Because of the “New Year” I’m doing it again. And I’ll more than likely fail at some point. And that’s okay! At some point, this damn habit is going to stick.
Or I’ll find another one. And attempt to make that stick.
If Twenty Seventeen was a eulogy to Creativity, let’s Lazarus this bitch in 2018!
Twenty Seventeen saw my creative spirit shrivel like my balls on a cold day. While I was productive and made a lot — I mean a LOT — of art. My creativity suffered like no year I can remember. I’m reading a cultish book by Tim Ferriss right now called, “Tribe of Mentors” right now. It’s actually the third book I’m reading (take that 2017!).
Basically, it’s a collection of responses from a shitload of different people to the same 11 questions. If you care, click the link above.
There’s a quote from a graphic artist Debbie Millman. It reads, “Busy is a decision.” It’s a true statement, for the most part. But I couldn’t handle how busy I was in 2017 to the point that I was sucked dry of me time. Therefore I was sucked dry of other people time. And if I didn’t have time for me, then I didn’t have time for others.
For too much of the year, I felt out of control in 2017. I drank to much. I got distracted too much. I blamed others too much. I focused on negativity too much.
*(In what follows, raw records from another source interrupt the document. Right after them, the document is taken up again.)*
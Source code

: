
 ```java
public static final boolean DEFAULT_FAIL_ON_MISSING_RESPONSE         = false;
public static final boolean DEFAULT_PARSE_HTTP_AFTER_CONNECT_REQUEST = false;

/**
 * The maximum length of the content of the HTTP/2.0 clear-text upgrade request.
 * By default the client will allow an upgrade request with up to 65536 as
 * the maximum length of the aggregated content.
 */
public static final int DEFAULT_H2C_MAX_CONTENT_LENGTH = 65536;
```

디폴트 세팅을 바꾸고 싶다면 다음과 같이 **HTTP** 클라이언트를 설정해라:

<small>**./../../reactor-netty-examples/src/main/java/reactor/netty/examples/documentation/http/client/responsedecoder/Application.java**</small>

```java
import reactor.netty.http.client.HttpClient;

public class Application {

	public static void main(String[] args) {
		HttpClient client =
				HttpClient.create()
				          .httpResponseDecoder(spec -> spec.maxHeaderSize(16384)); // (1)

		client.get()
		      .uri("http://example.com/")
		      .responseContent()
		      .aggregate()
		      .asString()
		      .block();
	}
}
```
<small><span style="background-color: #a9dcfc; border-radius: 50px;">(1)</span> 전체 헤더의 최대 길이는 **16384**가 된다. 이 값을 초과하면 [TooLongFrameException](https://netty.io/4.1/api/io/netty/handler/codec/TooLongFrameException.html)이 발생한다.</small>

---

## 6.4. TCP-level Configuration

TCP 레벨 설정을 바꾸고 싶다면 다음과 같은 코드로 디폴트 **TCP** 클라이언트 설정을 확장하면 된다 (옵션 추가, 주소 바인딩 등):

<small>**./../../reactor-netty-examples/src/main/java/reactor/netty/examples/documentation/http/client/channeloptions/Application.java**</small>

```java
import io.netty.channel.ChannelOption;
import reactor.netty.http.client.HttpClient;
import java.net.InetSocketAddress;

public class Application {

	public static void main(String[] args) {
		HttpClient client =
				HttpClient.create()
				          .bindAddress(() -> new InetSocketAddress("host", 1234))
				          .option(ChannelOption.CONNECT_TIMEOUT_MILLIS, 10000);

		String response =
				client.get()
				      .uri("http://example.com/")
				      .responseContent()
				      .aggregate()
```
And while I did things like re-attach training wheels to my bike (meditate more), quit sucking so much on my thumb (alter my habits for good), and tried pulling up my big boy pants (see a therapist), Distraction, Shame, Guilt, Politics, News, my business stole too much of my Creative time.
Good thing I already jumped on the train last year and it’s been chugging along for several months rather than trying to wave my wizard wand over a cauldron to poof the bags under my eyes into glorious, wrinkle-less beauty.
There’s this idea that the clock tick between December 31’s 11:59 and January 1’s midnight is a magical worm hole where Ambition, Wisdom, Positive Habits and all of our personality’s superheroes obliterate Sloth, Distraction, Trump Tweets, and the villains that get in the way of success …
But it’s not like that.
It’s an all-year-round affair. Consider this my year in review, a little manifesto and a little kvetch.
The first mission trip I ever went on was seven years ago, as an atheist/agnostic/non-theist. Who the hell knows what I am? I went with my dad and a paster, largely funded by Franklin Graham, to Thailand and Cambodia. It is one of my favorite trips ever. And if it weren’t for the negativity dividing our country this past year, I’d like to think that was one of the best trips I’ve ever been on. If there was a gym equivalent to doing that again, sign me up.